- _Instructions for the task_
Every record below needs to be printed again exactly.

- _Entries shown_
________________________
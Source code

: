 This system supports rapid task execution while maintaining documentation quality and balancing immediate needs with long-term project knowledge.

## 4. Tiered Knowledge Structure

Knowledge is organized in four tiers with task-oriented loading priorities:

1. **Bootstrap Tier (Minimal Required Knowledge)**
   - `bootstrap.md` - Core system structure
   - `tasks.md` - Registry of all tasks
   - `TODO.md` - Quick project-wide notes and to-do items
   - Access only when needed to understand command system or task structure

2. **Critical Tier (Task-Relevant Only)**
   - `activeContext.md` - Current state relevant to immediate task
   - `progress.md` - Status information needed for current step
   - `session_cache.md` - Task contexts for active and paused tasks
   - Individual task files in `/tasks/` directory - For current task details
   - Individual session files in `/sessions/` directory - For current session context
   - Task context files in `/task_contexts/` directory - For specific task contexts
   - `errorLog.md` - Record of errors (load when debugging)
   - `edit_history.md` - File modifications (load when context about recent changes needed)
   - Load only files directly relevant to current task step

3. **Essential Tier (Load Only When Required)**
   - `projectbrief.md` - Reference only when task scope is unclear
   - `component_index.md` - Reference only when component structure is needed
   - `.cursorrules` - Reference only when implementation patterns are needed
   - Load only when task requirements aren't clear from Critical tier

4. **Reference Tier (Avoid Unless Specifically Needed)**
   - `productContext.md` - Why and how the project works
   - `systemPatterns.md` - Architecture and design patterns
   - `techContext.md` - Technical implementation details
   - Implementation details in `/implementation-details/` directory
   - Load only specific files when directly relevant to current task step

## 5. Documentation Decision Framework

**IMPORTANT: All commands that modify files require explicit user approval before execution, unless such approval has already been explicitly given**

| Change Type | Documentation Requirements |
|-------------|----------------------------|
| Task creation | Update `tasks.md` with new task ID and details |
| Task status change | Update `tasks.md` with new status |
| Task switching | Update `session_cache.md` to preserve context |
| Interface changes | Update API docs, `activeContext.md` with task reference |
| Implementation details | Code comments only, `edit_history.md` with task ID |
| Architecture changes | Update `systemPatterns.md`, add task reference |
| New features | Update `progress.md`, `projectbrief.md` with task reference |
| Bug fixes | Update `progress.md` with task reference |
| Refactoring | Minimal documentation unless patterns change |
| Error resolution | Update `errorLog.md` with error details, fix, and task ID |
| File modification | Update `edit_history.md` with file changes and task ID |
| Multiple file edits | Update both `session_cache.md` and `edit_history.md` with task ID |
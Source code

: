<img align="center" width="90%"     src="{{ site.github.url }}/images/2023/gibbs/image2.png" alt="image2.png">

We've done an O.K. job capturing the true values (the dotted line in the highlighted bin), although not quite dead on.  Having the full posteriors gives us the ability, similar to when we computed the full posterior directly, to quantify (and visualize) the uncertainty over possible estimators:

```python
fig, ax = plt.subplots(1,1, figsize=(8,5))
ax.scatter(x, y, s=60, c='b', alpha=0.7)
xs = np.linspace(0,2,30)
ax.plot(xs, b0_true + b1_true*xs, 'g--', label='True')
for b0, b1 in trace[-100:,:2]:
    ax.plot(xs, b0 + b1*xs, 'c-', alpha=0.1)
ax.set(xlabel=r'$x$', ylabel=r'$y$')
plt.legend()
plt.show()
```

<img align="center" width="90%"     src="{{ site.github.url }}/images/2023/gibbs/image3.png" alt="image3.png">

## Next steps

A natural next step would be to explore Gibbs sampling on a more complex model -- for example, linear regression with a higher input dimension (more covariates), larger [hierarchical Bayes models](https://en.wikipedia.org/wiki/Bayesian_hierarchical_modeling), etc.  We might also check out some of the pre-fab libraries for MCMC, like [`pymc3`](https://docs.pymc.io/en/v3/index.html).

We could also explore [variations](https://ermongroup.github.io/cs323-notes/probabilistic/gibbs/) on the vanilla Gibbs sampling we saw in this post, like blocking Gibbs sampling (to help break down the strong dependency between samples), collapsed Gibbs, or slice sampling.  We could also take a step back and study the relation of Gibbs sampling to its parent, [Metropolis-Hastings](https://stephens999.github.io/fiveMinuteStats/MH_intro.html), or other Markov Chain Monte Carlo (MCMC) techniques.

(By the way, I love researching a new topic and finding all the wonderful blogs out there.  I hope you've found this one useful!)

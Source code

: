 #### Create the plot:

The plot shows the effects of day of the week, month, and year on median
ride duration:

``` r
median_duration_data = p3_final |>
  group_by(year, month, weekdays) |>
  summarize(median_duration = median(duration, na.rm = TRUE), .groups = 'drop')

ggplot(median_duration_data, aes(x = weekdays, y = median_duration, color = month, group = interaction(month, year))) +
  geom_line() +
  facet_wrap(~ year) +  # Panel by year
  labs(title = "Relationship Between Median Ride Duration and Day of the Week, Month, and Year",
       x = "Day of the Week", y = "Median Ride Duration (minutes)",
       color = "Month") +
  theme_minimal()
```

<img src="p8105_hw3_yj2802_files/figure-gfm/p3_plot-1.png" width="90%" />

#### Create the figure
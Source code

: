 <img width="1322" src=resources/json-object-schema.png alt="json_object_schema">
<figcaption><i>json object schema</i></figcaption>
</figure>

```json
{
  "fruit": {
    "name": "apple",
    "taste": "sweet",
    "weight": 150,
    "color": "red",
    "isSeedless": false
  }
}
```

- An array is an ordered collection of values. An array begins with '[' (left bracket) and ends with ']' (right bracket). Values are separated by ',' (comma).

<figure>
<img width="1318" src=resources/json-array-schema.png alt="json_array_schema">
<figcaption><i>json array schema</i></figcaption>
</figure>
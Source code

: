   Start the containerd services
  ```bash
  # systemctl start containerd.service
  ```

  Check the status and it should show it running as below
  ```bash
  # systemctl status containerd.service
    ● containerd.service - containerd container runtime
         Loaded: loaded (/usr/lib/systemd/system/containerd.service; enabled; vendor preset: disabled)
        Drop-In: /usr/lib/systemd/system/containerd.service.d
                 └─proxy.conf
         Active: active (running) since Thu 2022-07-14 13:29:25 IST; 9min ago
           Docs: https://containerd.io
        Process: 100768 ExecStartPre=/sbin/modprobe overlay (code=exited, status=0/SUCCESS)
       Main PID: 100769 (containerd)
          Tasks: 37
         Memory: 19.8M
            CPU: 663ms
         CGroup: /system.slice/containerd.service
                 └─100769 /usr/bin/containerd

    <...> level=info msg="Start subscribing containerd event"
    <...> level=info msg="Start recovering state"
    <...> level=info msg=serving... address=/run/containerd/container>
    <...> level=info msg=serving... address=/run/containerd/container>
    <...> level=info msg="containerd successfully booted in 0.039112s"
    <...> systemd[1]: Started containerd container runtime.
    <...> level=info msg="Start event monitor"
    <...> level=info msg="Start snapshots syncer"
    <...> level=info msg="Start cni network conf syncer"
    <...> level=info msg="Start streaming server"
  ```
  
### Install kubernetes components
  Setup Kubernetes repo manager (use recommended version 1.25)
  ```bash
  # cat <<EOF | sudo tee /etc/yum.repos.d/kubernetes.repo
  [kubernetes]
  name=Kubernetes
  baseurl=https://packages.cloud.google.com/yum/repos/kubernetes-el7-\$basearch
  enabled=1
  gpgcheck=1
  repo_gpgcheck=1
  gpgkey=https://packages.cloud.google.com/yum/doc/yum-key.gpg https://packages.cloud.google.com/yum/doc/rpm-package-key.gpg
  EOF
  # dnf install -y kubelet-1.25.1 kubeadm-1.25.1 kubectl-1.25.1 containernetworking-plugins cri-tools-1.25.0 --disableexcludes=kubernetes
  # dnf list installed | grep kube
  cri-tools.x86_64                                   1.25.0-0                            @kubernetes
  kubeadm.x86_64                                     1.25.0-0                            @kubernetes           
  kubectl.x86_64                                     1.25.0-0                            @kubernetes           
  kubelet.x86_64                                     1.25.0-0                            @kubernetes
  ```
________________________
- _Task output_
Source code

: This system supports rapid task execution while maintaining documentation quality and balancing immediate needs with long-term project knowledge.

## 4. Tiered Knowledge Structure

Knowledge is organized in four tiers with task-oriented loading priorities:

1. **Bootstrap Tier (Minimal Required Knowledge)**
   - `bootstrap.md` - Core system structure
   - `tasks.md` - Registry of all tasks
   - `TODO.md` - Quick project-wide notes and to-do items
   - Access only when needed to understand command system or task structure

2. **Critical Tier (Task-Relevant Only)**
   - `activeContext.md` - Current state relevant to immediate task
   - `progress.md` - Status information needed for current step
   - `session_cache.md` - Task contexts for active and paused tasks
   - Individual task files in `/tasks/` directory - For current task details
   - Individual session files in `/sessions/` directory - For current session context
   - Task context files in `/task_contexts/` directory - For specific task contexts
   - `errorLog.md` - Record of errors (load when debugging)
   - `edit_history.md` - File modifications (load when context about recent changes needed)
   - Load only files directly relevant to current task step

3. **Essential Tier (Load Only When Required)**
   - `projectbrief.md` - Reference only when task scope is unclear
   - `component_index.md` - Reference only when component structure is needed
   - `.cursorrules` - Reference only when implementation patterns are needed
   - Load only when task requirements aren't clear from Critical tier

4. **Reference Tier (Avoid Unless Specifically Needed)**
   - `productContext.md` - Why and how the project works
   - `systemPatterns.md` - Architecture and design patterns
   - `techContext.md` - Technical implementation details
   - Implementation details in `/implementation-details/` directory
   - Load only specific files when directly relevant to current task step

## 5. Documentation Decision Framework

**IMPORTANT: All commands that modify files require explicit user approval before execution, unless such approval has already been explicitly given**

| Change Type | Documentation Requirements |
|-------------|----------------------------|
| Task creation | Update `tasks.md` with new task ID and details |
| Task status change | Update `tasks.md` with new status |
| Task switching | Update `session_cache.md` to preserve context |
| Interface changes | Update API docs, `activeContext.md` with task reference |
| Implementation details | Code comments only, `edit_history.md` with task ID |
| Architecture changes | Update `systemPatterns.md`, add task reference |
| New features | Update `progress.md`, `projectbrief.md` with task reference |
| Bug fixes | Update `progress.md` with task reference |
| Refactoring | Minimal documentation unless patterns change |
| Error resolution | Update `errorLog.md` with error details, fix, and task ID |
| File modification | Update `edit_history.md` with file changes and task ID |
| Multiple file edits | Update both `session_cache.md` and `edit_history.md` with task ID |
Source code

:<img align="center" width="90%"     src="{{ site.github.url }}/images/2023/gibbs/image2.png" alt="image2.png">

We've done an O.K. job capturing the true values (the dotted line in the highlighted bin), although not quite dead on.  Having the full posteriors gives us the ability, similar to when we computed the full posterior directly, to quantify (and visualize) the uncertainty over possible estimators:

```python
fig, ax = plt.subplots(1,1, figsize=(8,5))
ax.scatter(x, y, s=60, c='b', alpha=0.7)
xs = np.linspace(0,2,30)
ax.plot(xs, b0_true + b1_true*xs, 'g--', label='True')
for b0, b1 in trace[-100:,:2]:
    ax.plot(xs, b0 + b1*xs, 'c-', alpha=0.1)
ax.set(xlabel=r'$x$', ylabel=r'$y$')
plt.legend()
plt.show()
```

<img align="center" width="90%"     src="{{ site.github.url }}/images/2023/gibbs/image3.png" alt="image3.png">

## Next steps

A natural next step would be to explore Gibbs sampling on a more complex model -- for example, linear regression with a higher input dimension (more covariates), larger [hierarchical Bayes models](https://en.wikipedia.org/wiki/Bayesian_hierarchical_modeling), etc.  We might also check out some of the pre-fab libraries for MCMC, like [`pymc3`](https://docs.pymc.io/en/v3/index.html).

We could also explore [variations](https://ermongroup.github.io/cs323-notes/probabilistic/gibbs/) on the vanilla Gibbs sampling we saw in this post, like blocking Gibbs sampling (to help break down the strong dependency between samples), collapsed Gibbs, or slice sampling.  We could also take a step back and study the relation of Gibbs sampling to its parent, [Metropolis-Hastings](https://stephens999.github.io/fiveMinuteStats/MH_intro.html), or other Markov Chain Monte Carlo (MCMC) techniques.

(By the way, I love researching a new topic and finding all the wonderful blogs out there.  I hope you've found this one useful!)

Source code

: #### Create the plot:

The plot shows the effects of day of the week, month, and year on median
ride duration:

``` r
median_duration_data = p3_final |>
  group_by(year, month, weekdays) |>
  summarize(median_duration = median(duration, na.rm = TRUE), .groups = 'drop')

ggplot(median_duration_data, aes(x = weekdays, y = median_duration, color = month, group = interaction(month, year))) +
  geom_line() +
  facet_wrap(~ year) +  # Panel by year
  labs(title = "Relationship Between Median Ride Duration and Day of the Week, Month, and Year",
       x = "Day of the Week", y = "Median Ride Duration (minutes)",
       color = "Month") +
  theme_minimal()
```

<img src="p8105_hw3_yj2802_files/figure-gfm/p3_plot-1.png" width="90%" />

#### Create the figure
Source code

: <img width="1322" src=resources/json-object-schema.png alt="json_object_schema">
<figcaption><i>json object schema</i></figcaption>
</figure>

```json
{
  "fruit": {
    "name": "apple",
    "taste": "sweet",
    "weight": 150,
    "color": "red",
    "isSeedless": false
  }
}
```

- An array is an ordered collection of values. An array begins with '[' (left bracket) and ends with ']' (right bracket). Values are separated by ',' (comma).

<figure>
<img width="1318" src=resources/json-array-schema.png alt="json_array_schema">
<figcaption><i>json array schema</i></figcaption>
</figure>
Source code

:   Start the containerd services
  ```bash
  # systemctl start containerd.service
  ```

  Check the status and it should show it running as below
  ```bash
  # systemctl status containerd.service
    ● containerd.service - containerd container runtime
         Loaded: loaded (/usr/lib/systemd/system/containerd.service; enabled; vendor preset: disabled)
        Drop-In: /usr/lib/systemd/system/containerd.service.d
                 └─proxy.conf
         Active: active (running) since Thu 2022-07-14 13:29:25 IST; 9min ago
           Docs: https://containerd.io
        Process: 100768 ExecStartPre=/sbin/modprobe overlay (code=exited, status=0/SUCCESS)
       Main PID: 100769 (containerd)
          Tasks: 37
         Memory: 19.8M
            CPU: 663ms
         CGroup: /system.slice/containerd.service
                 └─100769 /usr/bin/containerd

    <...> level=info msg="Start subscribing containerd event"
    <...> level=info msg="Start recovering state"
    <...> level=info msg=serving... address=/run/containerd/container>
    <...> level=info msg=serving... address=/run/containerd/container>
    <...> level=info msg="containerd successfully booted in 0.039112s"
    <...> systemd[1]: Started containerd container runtime.
    <...> level=info msg="Start event monitor"
    <...> level=info msg="Start snapshots syncer"
    <...> level=info msg="Start cni network conf syncer"
    <...> level=info msg="Start streaming server"
  ```
  
### Install kubernetes components
  Setup Kubernetes repo manager (use recommended version 1.25)
  ```bash
  # cat <<EOF | sudo tee /etc/yum.repos.d/kubernetes.repo
  [kubernetes]
  name=Kubernetes
  baseurl=https://packages.cloud.google.com/yum/repos/kubernetes-el7-\$basearch
  enabled=1
  gpgcheck=1
  repo_gpgcheck=1
  gpgkey=https://packages.cloud.google.com/yum/doc/yum-key.gpg https://packages.cloud.google.com/yum/doc/rpm-package-key.gpg
  EOF
  # dnf install -y kubelet-1.25.1 kubeadm-1.25.1 kubectl-1.25.1 containernetworking-plugins cri-tools-1.25.0 --disableexcludes=kubernetes
  # dnf list installed | grep kube
  cri-tools.x86_64                                   1.25.0-0                            @kubernetes
  kubeadm.x86_64                                     1.25.0-0                            @kubernetes           
  kubectl.x86_64                                     1.25.0-0                            @kubernetes           
  kubelet.x86_64                                     1.25.0-0                            @kubernetes
  ```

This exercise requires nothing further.